Shojin ryori: Japan’s ancient plant-based cuisine
Shojin ryori is a style of eating originally developed by Buddhist monks, and really took off in the 13th century with the rise of Zen Buddhism in Japan. Rooted in the Buddhist tradition of ahimsa (non-violence), shojin ryori literally translates as “devotion cuisine.” Preparing it was intended as a form of spiritual practice and the ingredients used were chosen to align with Buddhist precepts. In addition to not using animal products, some Buddhist sects also don’t use any pungent ingredients such as garlic or onion because they are thought to excite the senses.

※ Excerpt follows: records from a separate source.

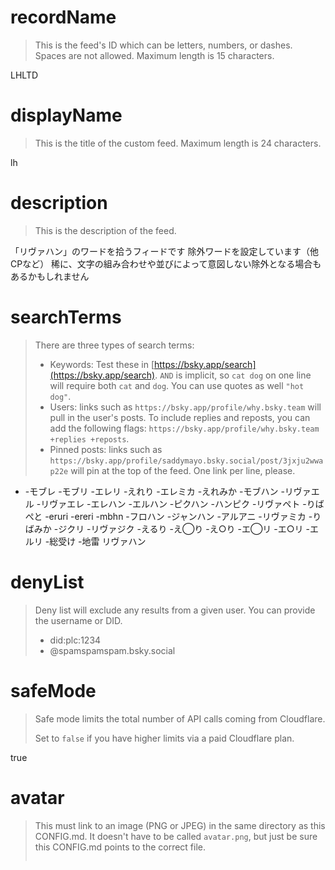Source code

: 
# recordName

> This is the feed's ID which can be letters, numbers, or dashes. Spaces are not allowed. Maximum length is 15 characters.

LHLTD

# displayName

> This is the title of the custom feed. Maximum length is 24 characters.

lh

# description

> This is the description of the feed.

「リヴァハン」のワードを拾うフィードです
除外ワードを設定しています（他CPなど）
稀に、文字の組み合わせや並びによって意図しない除外となる場合もあるかもしれません

# searchTerms

> There are three types of search terms:
>
> - Keywords: Test these in [https://bsky.app/search](https://bsky.app/search). `AND` is implicit, so `cat dog` on one line will require both `cat` and `dog`. You can use quotes as well `"hot dog"`.
> - Users: links such as `https://bsky.app/profile/why.bsky.team` will pull in the user's posts. To include replies and reposts, you can add the following flags: `https://bsky.app/profile/why.bsky.team +replies +reposts`.
> - Pinned posts: links such as `https://bsky.app/profile/saddymayo.bsky.social/post/3jxju2wwap22e` will pin at the top of the feed. One link per line, please.

- -モブレ -モブリ -エレリ -えれり -エレミカ -えれみか -モブハン -リヴァエル -リヴァエレ -エレハン -エルハン -ピクハン -ハンピク -リヴァペト -りばぺと -eruri -ereri -mbhn -フロハン -ジャンハン -アルアニ -リヴァミカ -りばみか -ジクリ -リヴァジク -えるり -え◯り -え○り -エ◯リ -エ○リ -エルリ -総受け -地雷 リヴァハン

# denyList

> Deny list will exclude any results from a given user. You can provide the username or DID.
>
> - did:plc:1234
> - @spamspamspam.bsky.social

# safeMode

> Safe mode limits the total number of API calls coming from Cloudflare.
>
> Set to `false` if you have higher limits via a paid Cloudflare plan.

true

# avatar

> This must link to an image (PNG or JPEG) in the same directory as this CONFIG.md. It doesn't have to be called `avatar.png`, but just be sure this CONFIG.md points to the correct file.
>
> ![]()
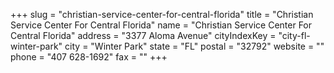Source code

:+++
slug = "christian-service-center-for-central-florida"
title = "Christian Service Center For Central Florida"
name = "Christian Service Center For Central Florida"
address = "3377 Aloma Avenue"
cityIndexKey = "city-fl-winter-park"
city = "Winter Park"
state = "FL"
postal = "32792"
website = ""
phone = "407 628-1692"
fax = ""
+++
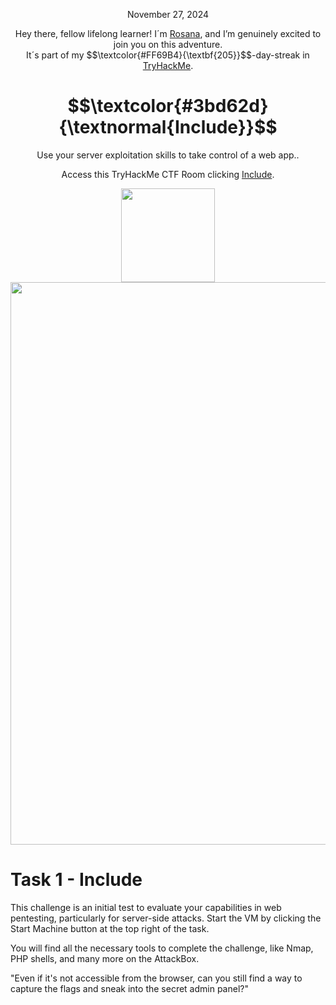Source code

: <p align="center">November 27, 2024</p>
<p align="center">Hey there, fellow lifelong learner! I´m <a href="https://www.linkedin.com/in/rosanafssantos/">Rosana</a>, and I’m genuinely excited to join you on this adventure.<br>
It´s part of my $$\textcolor{#FF69B4}{\textbf{205}}$$-day-streak in  <a href="https://tryhackme.com/r/hacktivities">TryHackMe</a>.</p>
 
<h1 align="center">
  $$\textcolor{#3bd62d}{\textnormal{Include}}$$
</h1>
<p align="center">Use your server exploitation skills to take control of a web app..</p>
<p align="center">Access this TryHackMe CTF Room clicking <a href="https://tryhackme.com/r/room/include">Include</a>.</p>
                                                              
<p align="center">
  <img height="150px" hspace="20" src="https://github.com/user-attachments/assets/b02f691b-75cb-4ba6-b831-aeb87cf6f8395">
  <img width="900px" src="https://github.com/user-attachments/assets/d9db607e-4706-41c3-a03d-7997722a3e0d">
</p>



<h1>Task 1 - Include</h1>

<p>This challenge is an initial test to evaluate your capabilities in web pentesting, particularly for server-side attacks. Start the VM by clicking the Start Machine button at the top right of the task.<br>

You will find all the necessary tools to complete the challenge, like Nmap, PHP shells, and many more on the AttackBox.<br>

"Even if it's not accessible from the browser, can you still find a way to capture the flags and sneak into the secret admin panel?"</p>

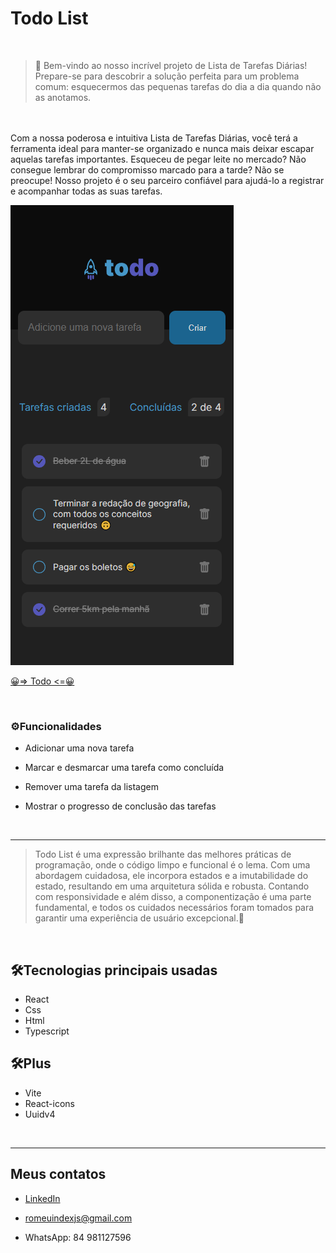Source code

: <h1> Todo List </h1>

<br>

>📃 Bem-vindo ao nosso incrível projeto de Lista de Tarefas Diárias! Prepare-se para descobrir a solução perfeita para um problema comum: esquecermos das pequenas tarefas do dia a dia quando não as anotamos.
<br>
<br>
Com a nossa poderosa e intuitiva Lista de Tarefas Diárias, você terá a ferramenta ideal para manter-se organizado e nunca mais deixar escapar aquelas tarefas importantes. Esqueceu de pegar leite no mercado? Não consegue lembrar do compromisso marcado para a tarde? Não se preocupe! Nosso projeto é o seu parceiro confiável para ajudá-lo a registrar e acompanhar todas as suas tarefas.

<br>

![preview](./src/assets/previewMobileTodoList.png)

[😀=> Todo <=😀](https://todo-list-murex-iota.vercel.app)

<br>

<h3> ⚙Funcionalidades </h3>

* Adicionar uma nova tarefa

* Marcar e desmarcar uma tarefa como concluída

* Remover uma tarefa da listagem

* Mostrar o progresso de conclusão das tarefas

<br>
<hr>

> Todo List é uma expressão brilhante das melhores práticas de programação, onde o código limpo e funcional é o lema. Com uma abordagem cuidadosa, ele incorpora estados e a imutabilidade do estado, resultando em uma arquitetura sólida e robusta. Contando com responsividade e além disso, a componentização é uma parte fundamental, e todos os cuidados necessários foram tomados para garantir uma experiência de usuário excepcional.🧐

<br>

<h2> 🛠Tecnologias principais usadas </h2>

* React
* Css
* Html
* Typescript

<h2> 🛠Plus </h2>

* Vite
* React-icons
* Uuidv4

<br>
<hr>

<h2> Meus contatos </h2>

* [LinkedIn](https://www.linkedin.com/in/romeu-soares-87749a231/)

* romeuindexjs@gmail.com

* WhatsApp: 84 981127596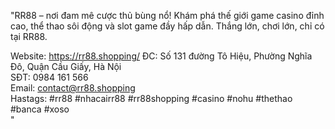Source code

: "RR88 – nơi đam mê cược thủ bùng nổ! Khám phá thế giới game casino đỉnh cao, thể thao sôi động và slot game đầy hấp dẫn. Thắng lớn, chơi lớn, chỉ có tại RR88.

Website: https://rr88.shopping/
ĐC: Số 131 đường Tô Hiệu, Phường Nghĩa Đô, Quận Cầu Giấy, Hà Nội        
SĐT: 0984 161 566     
Email: contact@rr88.shopping   
Hastags: #rr88 #nhacairr88 #rr88shopping #casino #nohu #thethao #banca #xoso                                                                                                                                                                    
                                                                                                                            "
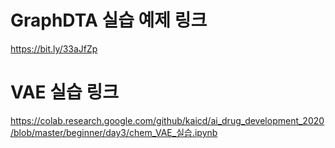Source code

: # **GraphDTA 실습 예제 링크**  
https://bit.ly/33aJfZp
# **VAE 실습 링크**
https://colab.research.google.com/github/kaicd/ai_drug_development_2020/blob/master/beginner/day3/chem_VAE_실습.ipynb
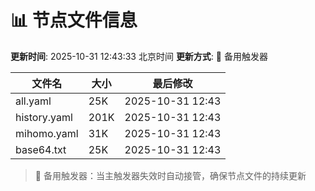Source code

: # 📊 节点文件信息

**更新时间**: 2025-10-31 12:43:33 北京时间
**更新方式**: 🔄 备用触发器

| 文件名 | 大小 | 最后修改 |
|--------|------|----------|
| all.yaml | 25K | 2025-10-31 12:43 |
| history.yaml | 201K | 2025-10-31 12:43 |
| mihomo.yaml | 31K | 2025-10-31 12:43 |
| base64.txt | 25K | 2025-10-31 12:43 |

> 🔄 备用触发器：当主触发器失效时自动接管，确保节点文件的持续更新
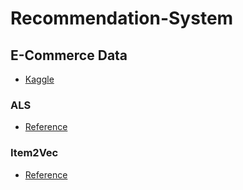 
# Recommendation-System
## E-Commerce Data
* [Kaggle](https://www.kaggle.com/carrie1/ecommerce-data)
### ALS
* [Reference](https://jessesw.com/Rec-System/)
### Item2Vec
* [Reference](https://towardsdatascience.com/introduction-to-recommender-system-part-2-adoption-of-neural-network-831972c4cbf7)
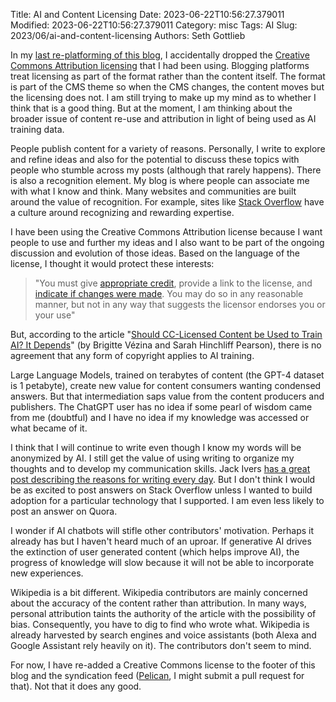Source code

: Title: AI and Content Licensing
Date: 2023-06-22T10:56:27.379011
Modified: 2023-06-22T10:56:27.379011
Category: misc
Tags: AI
Slug: 2023/06/ai-and-content-licensing
Authors: Seth Gottlieb

In my [last re-platforming of this blog](https://www.contenthere.net/2020/01/content-here-republished-on-pelican.html), I accidentally dropped the [Creative Commons Attribution licensing](https://creativecommons.org/licenses/by/4.0/?ref=chooser-v1) that I had been using. Blogging platforms treat licensing as part of the format rather than the content itself. The format is part of the CMS theme so when the CMS changes, the content moves but the licensing does not. I am still trying to make up my mind as to whether I think that is a good thing. But at the moment, I am thinking about the broader issue of content re-use and attribution in light of being used as AI training data. 

People publish content for a variety of reasons. Personally, I write to explore and refine ideas and also for the potential to discuss these topics with people who stumble across my posts (although that rarely happens). There is also a recognition element. My blog is where people can associate me with what I know and think. Many websites and communities are built around the value of recognition. For example, sites like [Stack Overflow](https://stackoverflow.com) have a culture around recognizing and rewarding expertise. 

I have been using the Creative Commons Attribution license because I want people to use and further my ideas and I also want to be part of the ongoing discussion and evolution of those ideas. Based on the language of the license, I thought it would protect these interests:

> "You must give [appropriate credit](https://creativecommons.org/licenses/by/4.0/?ref=chooser-v1#), provide a link to the license, and [indicate if changes were made](https://creativecommons.org/licenses/by/4.0/?ref=chooser-v1#). You may do so in any reasonable manner, but not in any way that suggests the licensor endorses you or your use"

But, according to the article "[Should CC-Licensed Content be Used to Train AI? It Depends](https://creativecommons.org/2021/03/04/should-cc-licensed-content-be-used-to-train-ai-it-depends/)" (by Brigitte Vézina and Sarah Hinchliff Pearson), there is no agreement that any form of copyright applies to AI training. 

Large Language Models, trained on terabytes of content (the GPT-4 dataset is 1 petabyte), create new value for content consumers wanting condensed answers. But that intermediation saps value from the content producers and publishers. The ChatGPT user has no idea if some pearl of wisdom came from me (doubtful) and I have no idea if my knowledge was accessed or what became of it. 

I think that I will continue to write even though I know my words will be anonymized by AI. I still get the value of using writing to organize my thoughts and to develop my communication skills. Jack Ivers [has a great post describing the reasons for writing every day](https://craftycto.com/blog/write-every-day/). But I don't think I would be as excited to post answers on Stack Overflow unless I wanted to build adoption for a particular technology that I supported. I am even less likely to post an answer on Quora. 

I wonder if AI chatbots will stifle other contributors' motivation. Perhaps it already has but I haven't heard much of an uproar. If generative AI drives the extinction of user generated content (which helps improve AI), the progress of knowledge will slow because it will not be able to incorporate new experiences.  

Wikipedia is a bit different. Wikipedia contributors are mainly concerned about the accuracy of the content rather than attribution. In many ways, personal attribution taints the authority of the article with the possibility of bias. Consequently, you have to dig to find who wrote what. Wikipedia is already harvested by search engines and voice assistants (both Alexa and Google Assistant rely heavily on it). The contributors don't seem to mind. 

For now, I have re-added a Creative Commons license to the footer of this blog and the syndication feed ([Pelican](https://getpelican.com), I might submit a pull request for that). Not that it does any good.  









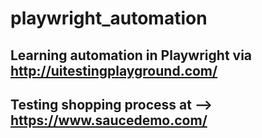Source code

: # playwright_automation
Learning automation in Playwright via http://uitestingplayground.com/
----------
Testing shopping process at --> https://www.saucedemo.com/
---------------
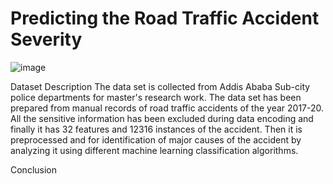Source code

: # Predicting the Road Traffic Accident Severity

![image](https://github.com/nishantsingha13/Traffic-injury-detection/assets/103675762/cfcf1173-f741-4ead-94f2-aaaa70811e23)

Dataset Description
The data set is collected from Addis Ababa Sub-city police departments for master's research work. The data set has been prepared from manual records of road traffic accidents of the year 2017-20. 
All the sensitive information has been excluded during data encoding and finally it has 32 features and 12316 instances of the accident. Then it is preprocessed and for identification of major
causes of the accident by analyzing it using different machine learning classification algorithms.

Conclusion
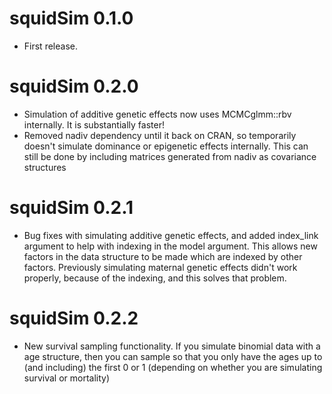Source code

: 
squidSim 0.1.0
===========

-   First release.



squidSim 0.2.0
===========

-   Simulation of additive genetic effects now uses MCMCglmm::rbv internally. It is substantially faster!
-   Removed nadiv dependency until it back on CRAN, so temporarily doesn't simulate dominance or epigenetic effects internally. This can still be done by including matrices generated from nadiv as covariance structures



squidSim 0.2.1
===========

-   Bug fixes with simulating additive genetic effects, and added index_link argument to help with indexing in the model argument. This allows new factors in the data structure to be made which are indexed by other factors. Previously simulating maternal genetic effects didn't work properly, because of the indexing, and this solves that problem.



squidSim 0.2.2
===========

-   New survival sampling functionality. If you simulate binomial data with a age structure, then you can sample so that you only have the ages up to (and including) the first 0 or 1 (depending on whether you are simulating survival or mortality)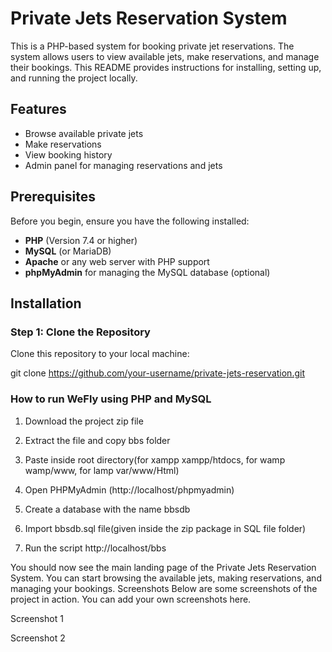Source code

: # Private Jets Reservation System

This is a PHP-based system for booking private jet reservations. The system allows users to view available jets, make reservations, and manage their bookings. This README provides instructions for installing, setting up, and running the project locally.

## Features

- Browse available private jets
- Make reservations
- View booking history
- Admin panel for managing reservations and jets

## Prerequisites

Before you begin, ensure you have the following installed:

- **PHP** (Version 7.4 or higher)
- **MySQL** (or MariaDB)
- **Apache** or any web server with PHP support
- **phpMyAdmin** for managing the MySQL database (optional)

## Installation

### Step 1: Clone the Repository

Clone this repository to your local machine:

git clone https://github.com/your-username/private-jets-reservation.git


### How to run WeFly using PHP and MySQL
1. Download the project zip file

2. Extract the file and copy bbs folder

3. Paste inside root directory(for xampp xampp/htdocs, for wamp wamp/www, for lamp var/www/Html)

4. Open PHPMyAdmin (http://localhost/phpmyadmin)

5. Create a database with the name  bbsdb

6. Import bbsdb.sql file(given inside the zip package in SQL file folder)

7. Run the script http://localhost/bbs

You should now see the main landing page of the Private Jets Reservation System.
You can start browsing the available jets, making reservations, and managing your bookings.
Screenshots
Below are some screenshots of the project in action. You can add your own screenshots here.

Screenshot 1

Screenshot 2

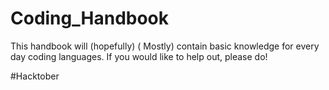 # Coding_Handbook




This handbook will (hopefully) ( Mostly) contain basic knowledge for every day coding languages. If you would like to help out, please do!



#Hacktober
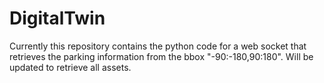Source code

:# DigitalTwin
Currently this repository contains the python code for a web socket that retrieves the parking information from the bbox "-90:-180,90:180". Will be updated to retrieve all assets.
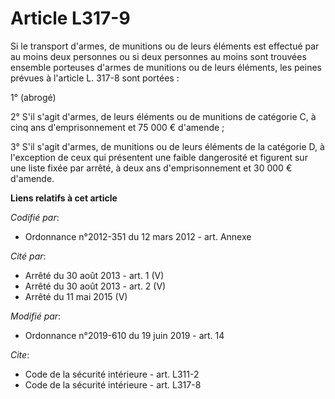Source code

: # Article L317-9

Si le transport d'armes, de munitions ou de leurs éléments est effectué par au moins deux personnes ou si deux personnes au
moins sont trouvées ensemble porteuses d'armes de munitions ou de leurs éléments, les peines prévues à l'article L. 317-8
sont portées :

1° (abrogé)

2° S'il s'agit d'armes, de leurs éléments ou de munitions de catégorie C, à cinq ans d'emprisonnement et 75 000 € d'amende ;

3° S'il s'agit d'armes, de munitions ou de leurs éléments de la catégorie D, à l'exception de ceux qui présentent une faible
dangerosité et figurent sur une liste fixée par arrêté, à deux ans d'emprisonnement et 30 000 € d'amende.

**Liens relatifs à cet article**

_Codifié par_:

  - Ordonnance n°2012-351 du 12 mars 2012 - art. Annexe

_Cité par_:

  - Arrêté du 30 août 2013 - art. 1 (V)
  - Arrêté du 30 août 2013 - art. 2 (V)
  - Arrêté du 11 mai 2015 (V)

_Modifié par_:

  - Ordonnance n°2019-610 du 19 juin 2019 - art. 14

_Cite_:

  - Code de la sécurité intérieure - art. L311-2
  - Code de la sécurité intérieure - art. L317-8
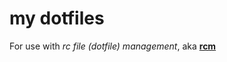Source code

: # my dotfiles

For use with *rc file (dotfile) management*, aka
**[rcm](https://github.com/thoughtbot/rcm)**
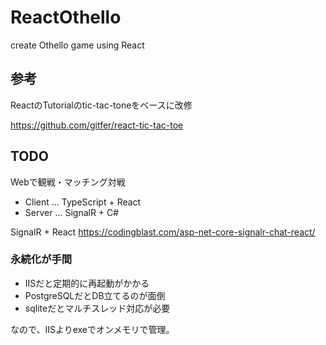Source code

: # ReactOthello
create Othello game using React

## 参考

ReactのTutorialのtic-tac-toneをベースに改修

https://github.com/gitfer/react-tic-tac-toe

## TODO

Webで観戦・マッチング対戦

* Client ... TypeScript + React
* Server ... SignalR + C#

SignalR + React https://codingblast.com/asp-net-core-signalr-chat-react/

### 永続化が手間

* IISだと定期的に再起動がかかる
* PostgreSQLだとDB立てるのが面倒
* sqliteだとマルチスレッド対応が必要

なので、IISよりexeでオンメモリで管理。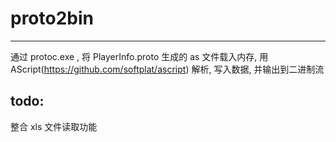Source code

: # proto2bin

--------
通过 protoc.exe , 将 PlayerInfo.proto 生成的 as 文件载入内存, 用 AScript(https://github.com/softplat/ascript) 解析, 写入数据, 并输出到二进制流

todo:
--------
整合 xls 文件读取功能
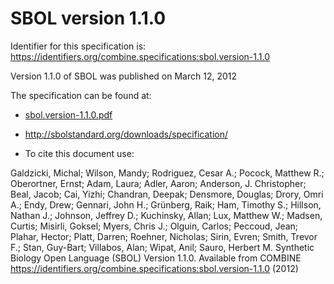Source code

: # SBOL version 1.1.0
Identifier for this specification is: https://identifiers.org/combine.specifications:sbol.version-1.1.0

Version 1.1.0 of SBOL was published on March 12, 2012

The specification can be found at:

* [sbol.version-1.1.0.pdf](https://raw.githubusercontent.com/combine-org/combine-specifications/main/specifications/files/sbol.version-1.1.0.pdf)
* http://sbolstandard.org/downloads/specification/

* To cite this document use:

Galdzicki, Michal; Wilson, Mandy; Rodriguez, Cesar A.; Pocock, Matthew R.; Oberortner, Ernst; Adam, Laura; Adler, Aaron; Anderson, J. Christopher; Beal, Jacob; Cai, Yizhi; Chandran, Deepak; Densmore, Douglas; Drory, Omri A.; Endy, Drew; Gennari, John H.; Grünberg, Raik; Ham, Timothy S.; Hillson, Nathan J.; Johnson, Jeffrey D.; Kuchinsky, Allan; Lux, Matthew W.; Madsen, Curtis; Misirli, Goksel; Myers, Chris J.; Olguin, Carlos; Peccoud, Jean; Plahar, Hector; Platt, Darren; Roehner, Nicholas; Sirin, Evren; Smith, Trevor F.; Stan, Guy-Bart; Villabos, Alan; Wipat, Anil; Sauro, Herbert M. Synthetic Biology Open Language (SBOL) Version 1.1.0. Available from COMBINE https://identifiers.org/combine.specifications:sbol.version-1.1.0 (2012)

Much of the traditional preparation of shojin ryori is based around the rule of five, to ensure balance and harmony in a meal. This practice is reflected in the five main cooking techniques — simmering, steaming, grilling, frying, and leaving something raw — as well as five colors (black, white, green, red, and yellow) and five flavors (sweet, sour, salty, bitter, and umami). Such variation also helps to make the cuisine interesting for those eating it, and the resulting dishes are far from the bland and uninspiring meals you might expect from monks’ fare.
Shojin ryori focuses on the use of seasonal ingredients, with menus changing frequently to showcase the freshest produce sourced locally. In addition, chefs avoid food waste by using ingredients in their entirety — all of which makes this cuisine a particularly environmentally friendly and sustainable option.
The vegetables you’re more likely to encounter in shojin ryori include lotus root, mushrooms, wakame and nori (two types of seaweed), and pumpkin, among others. Vegetables can be pickled, served in a vegan dashi broth, steamed, or boiled.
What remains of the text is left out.